EXERCISE
Find all the lines in the entries below that hold the word "eines" and copy them.

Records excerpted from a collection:
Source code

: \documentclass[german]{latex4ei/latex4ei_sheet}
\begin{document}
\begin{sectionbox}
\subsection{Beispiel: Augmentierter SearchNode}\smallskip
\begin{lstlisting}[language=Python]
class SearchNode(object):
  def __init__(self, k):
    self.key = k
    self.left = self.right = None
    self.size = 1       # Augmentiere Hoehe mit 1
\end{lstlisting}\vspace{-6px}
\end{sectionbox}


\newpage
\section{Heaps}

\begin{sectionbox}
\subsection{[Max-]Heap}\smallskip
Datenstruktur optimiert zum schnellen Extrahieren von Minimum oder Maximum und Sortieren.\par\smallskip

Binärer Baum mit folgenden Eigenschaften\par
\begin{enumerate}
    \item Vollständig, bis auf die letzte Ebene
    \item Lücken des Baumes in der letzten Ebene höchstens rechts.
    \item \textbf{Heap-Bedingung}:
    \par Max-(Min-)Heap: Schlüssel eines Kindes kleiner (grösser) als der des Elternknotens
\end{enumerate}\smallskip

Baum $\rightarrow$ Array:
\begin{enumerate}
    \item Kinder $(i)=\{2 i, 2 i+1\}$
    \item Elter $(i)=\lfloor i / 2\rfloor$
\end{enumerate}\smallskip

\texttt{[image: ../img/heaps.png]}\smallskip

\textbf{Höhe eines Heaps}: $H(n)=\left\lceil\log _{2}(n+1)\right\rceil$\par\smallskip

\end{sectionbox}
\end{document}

ANSWER
    \par Max-(Min-)Heap: Schlüssel eines Kindes kleiner (grösser) als der des Elternknotens
\textbf{Höhe eines Heaps}: $H(n)=\left\lceil\log _{2}(n+1)\right\rceil$\par\smallskip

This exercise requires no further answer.